В зависимых государствах форма налогов была несколько иная, но тяжесть их, насколько возможно, еще увеличивалась, так как, кроме римлян, здесь грабили еще и туземные дворы. В Каппадокии и Египте и крестьянин и царь дошли в равной степени до банкротства: первый не мог удовлетворить сборщика податей, а последний — римского кредитора. К этому присоединились еще прямые вымогательства не только со стороны самого наместника, но и его «друзей», из которых каждый считал себя как бы имеющим чек на имя наместника и признавал за собой право вернуться благодаря ему из провинции в качестве человека, сделавшего карьеру. Римская олигархия в этом отношении вполне походила на шайку разбойников и обирала провинциалов, словно это была ее профессия, с полным знанием дела; умелые люди не были при этом слишком разборчивы, так как приходилось делиться с адвокатами и присяжными, и чем больше они крали, тем увереннее делали это; крупный грабитель смотрел пренебрежительно на мелкого, а этот в свою очередь презирал воришку; тот из них, кто каким-нибудь чудом подвергался осуждению, гордился выясненной судебным следствием размером суммы, добытой им путем вымогательства. Так хозяйничали потомки тех людей, которые привыкли бывало по окончании срока своего управления возвращаться домой, провожаемые благодарностью подданных и одобрением сограждан.
Но, быть может, еще хуже хозяйничали среди несчастных провинциалов италийские дельцы, еще меньше подчиненные контролю. Наиболее доходные земельные участки, вся торговля и денежные обороты были сосредоточены в их руках. Имения в заморских областях, принадлежавшие италийской знати, были предоставлены всем невзгодам управления через приказчиков и никогда не видели своего владельца; исключение составляли разве охотничьи парки, встречавшиеся уже в эту пору в Трансальпинской Галлии и занимавшие иногда площадь до целой квадратной мили. Ростовщичество процветало более чем когда-либо. Мелкие землевладельцы в Иллирии, Азии, Египте уже в дни Варрона по большей части вели свое хозяйство фактически в качестве закабаленных должников своих римских или иных кредиторов, подобно тому как прежде плебеи зависели от своих заимодавцев-патрициев. Бывали случаи, когда капитал ссужался даже городским общинам за 4 % в месяц. Часто какой-нибудь энергичный и влиятельный делец в целях улучшения своих дел выпрашивал или у сената звание посла109
, или же у наместника ранг офицера, а также по возможности отряд солдат; из достоверного источника передается случай, когда один из этих почтенных воинственных банкиров вследствие нежелания города Саламина (на Кипре) исполнить его требования до тех пор держал в осаде общинный совет в здании совета, пока пять членов совета не умерли с голоду.К этому двойному гнету, — причем каждый из них был сам по себе невыносим, а взаимодействие их становилось все более утонченным, — присоединялись и общие бедствия, в которых в значительной степени, хотя и косвенно, было виновато римское правительство.

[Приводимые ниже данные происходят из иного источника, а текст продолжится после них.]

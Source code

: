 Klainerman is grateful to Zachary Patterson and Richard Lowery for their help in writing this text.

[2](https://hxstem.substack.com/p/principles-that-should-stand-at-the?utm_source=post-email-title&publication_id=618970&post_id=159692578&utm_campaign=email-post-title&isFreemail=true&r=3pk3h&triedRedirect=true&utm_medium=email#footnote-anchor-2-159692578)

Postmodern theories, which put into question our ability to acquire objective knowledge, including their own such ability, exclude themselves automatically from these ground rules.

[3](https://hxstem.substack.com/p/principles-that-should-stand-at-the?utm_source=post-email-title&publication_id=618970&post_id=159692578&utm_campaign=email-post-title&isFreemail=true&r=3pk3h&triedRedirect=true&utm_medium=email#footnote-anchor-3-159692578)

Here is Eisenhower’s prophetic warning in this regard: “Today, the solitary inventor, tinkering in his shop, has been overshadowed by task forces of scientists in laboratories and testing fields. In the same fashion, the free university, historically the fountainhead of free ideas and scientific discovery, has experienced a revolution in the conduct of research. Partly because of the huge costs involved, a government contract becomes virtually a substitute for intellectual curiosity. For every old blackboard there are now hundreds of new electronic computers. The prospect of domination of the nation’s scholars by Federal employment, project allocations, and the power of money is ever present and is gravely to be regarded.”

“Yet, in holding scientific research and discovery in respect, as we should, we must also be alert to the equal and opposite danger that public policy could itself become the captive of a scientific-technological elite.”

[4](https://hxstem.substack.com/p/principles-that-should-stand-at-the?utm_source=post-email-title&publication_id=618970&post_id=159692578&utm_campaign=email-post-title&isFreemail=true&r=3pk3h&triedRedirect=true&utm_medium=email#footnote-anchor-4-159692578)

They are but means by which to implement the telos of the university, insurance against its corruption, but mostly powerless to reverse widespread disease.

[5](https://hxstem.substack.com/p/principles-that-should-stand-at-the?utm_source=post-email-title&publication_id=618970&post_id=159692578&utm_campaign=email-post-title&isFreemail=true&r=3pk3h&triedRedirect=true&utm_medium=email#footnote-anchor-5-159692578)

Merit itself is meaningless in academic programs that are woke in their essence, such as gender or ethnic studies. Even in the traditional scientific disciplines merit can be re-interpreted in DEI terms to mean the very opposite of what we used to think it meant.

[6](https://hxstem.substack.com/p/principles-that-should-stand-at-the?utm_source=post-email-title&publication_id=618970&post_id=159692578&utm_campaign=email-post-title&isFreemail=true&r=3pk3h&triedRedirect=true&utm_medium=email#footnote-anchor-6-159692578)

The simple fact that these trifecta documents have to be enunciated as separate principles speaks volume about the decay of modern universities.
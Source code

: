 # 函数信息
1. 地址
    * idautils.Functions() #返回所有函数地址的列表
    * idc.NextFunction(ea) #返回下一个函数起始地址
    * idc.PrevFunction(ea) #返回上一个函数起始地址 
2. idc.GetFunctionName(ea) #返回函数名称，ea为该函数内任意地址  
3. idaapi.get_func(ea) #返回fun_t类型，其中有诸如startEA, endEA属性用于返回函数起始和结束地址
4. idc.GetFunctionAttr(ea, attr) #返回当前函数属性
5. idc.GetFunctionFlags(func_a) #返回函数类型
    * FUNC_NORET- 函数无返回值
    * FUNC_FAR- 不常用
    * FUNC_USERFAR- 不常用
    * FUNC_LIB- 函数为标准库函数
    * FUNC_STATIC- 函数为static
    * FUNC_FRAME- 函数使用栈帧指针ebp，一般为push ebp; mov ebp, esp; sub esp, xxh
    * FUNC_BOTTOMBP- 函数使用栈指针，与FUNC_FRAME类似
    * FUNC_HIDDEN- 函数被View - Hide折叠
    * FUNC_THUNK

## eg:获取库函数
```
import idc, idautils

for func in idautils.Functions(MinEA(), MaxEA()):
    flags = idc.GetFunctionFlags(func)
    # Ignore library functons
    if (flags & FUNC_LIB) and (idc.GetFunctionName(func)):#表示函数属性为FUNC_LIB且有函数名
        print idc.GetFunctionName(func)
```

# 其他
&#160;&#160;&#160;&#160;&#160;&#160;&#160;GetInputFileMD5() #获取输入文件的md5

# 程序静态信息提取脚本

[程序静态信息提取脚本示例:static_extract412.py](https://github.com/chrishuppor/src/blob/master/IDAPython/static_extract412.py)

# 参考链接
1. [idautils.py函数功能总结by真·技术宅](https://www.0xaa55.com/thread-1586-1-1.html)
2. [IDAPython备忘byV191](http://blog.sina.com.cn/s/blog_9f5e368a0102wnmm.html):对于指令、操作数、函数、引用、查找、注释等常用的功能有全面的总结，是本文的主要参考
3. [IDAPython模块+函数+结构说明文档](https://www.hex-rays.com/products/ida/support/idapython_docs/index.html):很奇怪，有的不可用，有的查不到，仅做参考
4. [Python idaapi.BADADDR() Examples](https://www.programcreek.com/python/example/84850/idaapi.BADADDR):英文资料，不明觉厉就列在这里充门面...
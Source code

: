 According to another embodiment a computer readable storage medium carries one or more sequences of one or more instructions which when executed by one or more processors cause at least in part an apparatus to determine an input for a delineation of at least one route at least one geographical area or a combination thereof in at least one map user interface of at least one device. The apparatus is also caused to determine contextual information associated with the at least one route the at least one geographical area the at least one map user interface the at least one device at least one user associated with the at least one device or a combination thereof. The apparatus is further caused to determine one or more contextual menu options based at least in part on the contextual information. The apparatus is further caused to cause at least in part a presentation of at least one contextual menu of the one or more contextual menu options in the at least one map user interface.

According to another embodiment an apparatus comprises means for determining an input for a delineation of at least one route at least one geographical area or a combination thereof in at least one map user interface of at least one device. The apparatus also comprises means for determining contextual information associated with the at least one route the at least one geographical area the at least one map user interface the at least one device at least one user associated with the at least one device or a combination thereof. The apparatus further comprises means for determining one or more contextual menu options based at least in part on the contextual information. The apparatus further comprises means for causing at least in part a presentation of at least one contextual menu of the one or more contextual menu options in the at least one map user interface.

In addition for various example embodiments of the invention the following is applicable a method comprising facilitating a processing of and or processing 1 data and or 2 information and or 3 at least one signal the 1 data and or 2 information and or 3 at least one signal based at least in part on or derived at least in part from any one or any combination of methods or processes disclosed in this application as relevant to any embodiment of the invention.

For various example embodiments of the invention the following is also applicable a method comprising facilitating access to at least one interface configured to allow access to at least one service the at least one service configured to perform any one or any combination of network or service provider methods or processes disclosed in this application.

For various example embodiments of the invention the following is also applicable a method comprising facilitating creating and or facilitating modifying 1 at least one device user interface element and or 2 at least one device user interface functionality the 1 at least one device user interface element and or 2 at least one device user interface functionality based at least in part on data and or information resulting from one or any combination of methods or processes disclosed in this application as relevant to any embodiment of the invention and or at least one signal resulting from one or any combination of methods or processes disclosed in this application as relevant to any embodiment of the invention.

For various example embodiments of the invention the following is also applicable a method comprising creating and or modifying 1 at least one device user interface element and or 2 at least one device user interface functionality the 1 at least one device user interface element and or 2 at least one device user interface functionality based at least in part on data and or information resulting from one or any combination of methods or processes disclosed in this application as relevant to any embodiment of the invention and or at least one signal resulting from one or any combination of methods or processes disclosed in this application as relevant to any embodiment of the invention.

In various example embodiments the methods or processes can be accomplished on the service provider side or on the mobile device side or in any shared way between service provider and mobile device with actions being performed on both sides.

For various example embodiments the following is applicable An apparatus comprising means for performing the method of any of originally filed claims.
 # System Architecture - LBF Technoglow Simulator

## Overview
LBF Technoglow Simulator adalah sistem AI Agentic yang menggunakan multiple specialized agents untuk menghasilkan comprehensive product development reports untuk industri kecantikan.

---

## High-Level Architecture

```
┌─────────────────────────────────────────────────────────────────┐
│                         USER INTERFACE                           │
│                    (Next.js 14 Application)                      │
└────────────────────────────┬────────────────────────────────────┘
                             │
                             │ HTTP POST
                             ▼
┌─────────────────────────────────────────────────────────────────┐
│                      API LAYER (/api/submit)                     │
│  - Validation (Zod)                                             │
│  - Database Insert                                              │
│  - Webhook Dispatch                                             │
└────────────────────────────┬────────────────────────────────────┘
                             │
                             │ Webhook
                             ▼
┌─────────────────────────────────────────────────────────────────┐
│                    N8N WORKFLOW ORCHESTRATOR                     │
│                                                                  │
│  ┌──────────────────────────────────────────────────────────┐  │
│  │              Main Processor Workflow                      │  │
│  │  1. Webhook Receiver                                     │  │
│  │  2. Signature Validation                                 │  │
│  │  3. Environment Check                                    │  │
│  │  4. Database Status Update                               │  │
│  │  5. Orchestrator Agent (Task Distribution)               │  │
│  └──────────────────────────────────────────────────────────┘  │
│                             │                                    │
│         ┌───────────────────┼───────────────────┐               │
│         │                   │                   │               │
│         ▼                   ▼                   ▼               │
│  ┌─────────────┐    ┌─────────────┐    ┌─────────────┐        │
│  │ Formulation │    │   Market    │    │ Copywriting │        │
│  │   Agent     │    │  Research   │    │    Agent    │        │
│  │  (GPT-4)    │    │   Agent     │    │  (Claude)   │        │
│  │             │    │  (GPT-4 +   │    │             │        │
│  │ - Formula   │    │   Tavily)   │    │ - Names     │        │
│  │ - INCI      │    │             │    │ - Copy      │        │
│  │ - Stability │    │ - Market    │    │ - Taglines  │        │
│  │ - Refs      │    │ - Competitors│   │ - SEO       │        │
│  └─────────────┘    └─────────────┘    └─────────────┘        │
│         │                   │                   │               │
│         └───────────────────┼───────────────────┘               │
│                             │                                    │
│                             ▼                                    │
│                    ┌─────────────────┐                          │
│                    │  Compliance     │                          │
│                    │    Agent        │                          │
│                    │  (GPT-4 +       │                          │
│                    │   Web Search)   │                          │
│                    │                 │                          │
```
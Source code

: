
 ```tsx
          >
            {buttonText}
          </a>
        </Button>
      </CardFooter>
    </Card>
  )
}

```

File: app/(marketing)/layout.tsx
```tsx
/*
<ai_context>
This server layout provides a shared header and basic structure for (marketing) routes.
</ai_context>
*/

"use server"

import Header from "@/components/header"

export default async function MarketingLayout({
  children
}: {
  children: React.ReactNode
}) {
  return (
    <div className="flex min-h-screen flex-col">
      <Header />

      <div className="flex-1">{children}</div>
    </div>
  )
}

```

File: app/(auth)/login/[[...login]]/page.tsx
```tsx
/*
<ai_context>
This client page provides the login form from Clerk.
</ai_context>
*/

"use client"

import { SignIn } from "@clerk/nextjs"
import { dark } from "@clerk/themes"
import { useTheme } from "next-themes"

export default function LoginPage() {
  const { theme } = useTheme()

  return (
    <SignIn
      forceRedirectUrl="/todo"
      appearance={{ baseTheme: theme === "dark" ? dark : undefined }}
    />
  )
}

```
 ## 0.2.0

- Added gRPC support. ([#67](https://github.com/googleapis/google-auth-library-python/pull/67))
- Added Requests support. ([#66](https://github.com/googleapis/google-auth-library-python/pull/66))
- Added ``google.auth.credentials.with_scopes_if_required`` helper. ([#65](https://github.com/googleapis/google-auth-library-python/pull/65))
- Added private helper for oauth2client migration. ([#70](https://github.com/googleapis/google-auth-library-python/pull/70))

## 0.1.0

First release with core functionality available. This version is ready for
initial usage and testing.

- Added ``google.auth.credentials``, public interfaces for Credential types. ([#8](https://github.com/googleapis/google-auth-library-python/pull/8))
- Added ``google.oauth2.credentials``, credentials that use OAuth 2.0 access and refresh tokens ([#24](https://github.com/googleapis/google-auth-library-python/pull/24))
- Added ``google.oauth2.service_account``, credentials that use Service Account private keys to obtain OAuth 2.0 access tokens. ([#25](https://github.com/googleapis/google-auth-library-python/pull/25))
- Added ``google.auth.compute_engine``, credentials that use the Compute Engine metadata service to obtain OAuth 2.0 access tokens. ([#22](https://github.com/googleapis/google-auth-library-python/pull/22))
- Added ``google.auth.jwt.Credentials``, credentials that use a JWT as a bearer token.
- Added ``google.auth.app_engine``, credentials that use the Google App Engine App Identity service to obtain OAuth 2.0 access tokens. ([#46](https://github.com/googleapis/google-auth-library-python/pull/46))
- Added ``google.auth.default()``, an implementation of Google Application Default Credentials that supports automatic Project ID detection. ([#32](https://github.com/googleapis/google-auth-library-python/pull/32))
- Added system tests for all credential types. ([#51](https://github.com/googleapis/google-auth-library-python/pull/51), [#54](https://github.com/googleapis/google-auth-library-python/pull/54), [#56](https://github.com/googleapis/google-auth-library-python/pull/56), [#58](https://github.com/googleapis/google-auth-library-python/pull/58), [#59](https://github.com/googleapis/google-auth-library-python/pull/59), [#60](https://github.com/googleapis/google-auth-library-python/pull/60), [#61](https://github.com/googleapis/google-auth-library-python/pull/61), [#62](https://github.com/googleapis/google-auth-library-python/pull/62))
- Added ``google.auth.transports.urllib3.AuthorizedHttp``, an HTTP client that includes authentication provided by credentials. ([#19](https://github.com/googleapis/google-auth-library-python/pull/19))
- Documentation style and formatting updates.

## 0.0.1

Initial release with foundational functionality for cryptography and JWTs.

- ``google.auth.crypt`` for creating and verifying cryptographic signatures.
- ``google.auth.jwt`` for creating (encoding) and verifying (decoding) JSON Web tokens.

Во время многочисленных войн большие капиталы были вывезены из страны отчасти варварами, отчасти же римскими войсками и еще бо
льшие погибли. Из-за слабости римской внутренней и морской полиции повсюду кишели разбойники и пираты. В Сардинии и во внутренних областях Малой Азии разбойничьи шайки стали хроническим явлением; в Африке и Дальней Испании приходилось укреплять все строения, находившиеся вне городской ограды, особыми стенами и башнями. Ужаснейший бич — пиратство — было охарактеризовано нами раньше. Запретительная система, к которой, как к панацее, прибегали римские наместники, когда наступал недостаток денег или вздорожание хлеба (явления, неизбежные при таких условиях), а именно, запрещение вывоза золота или зернового хлеба из провинции, ничем, конечно, не помогала делу.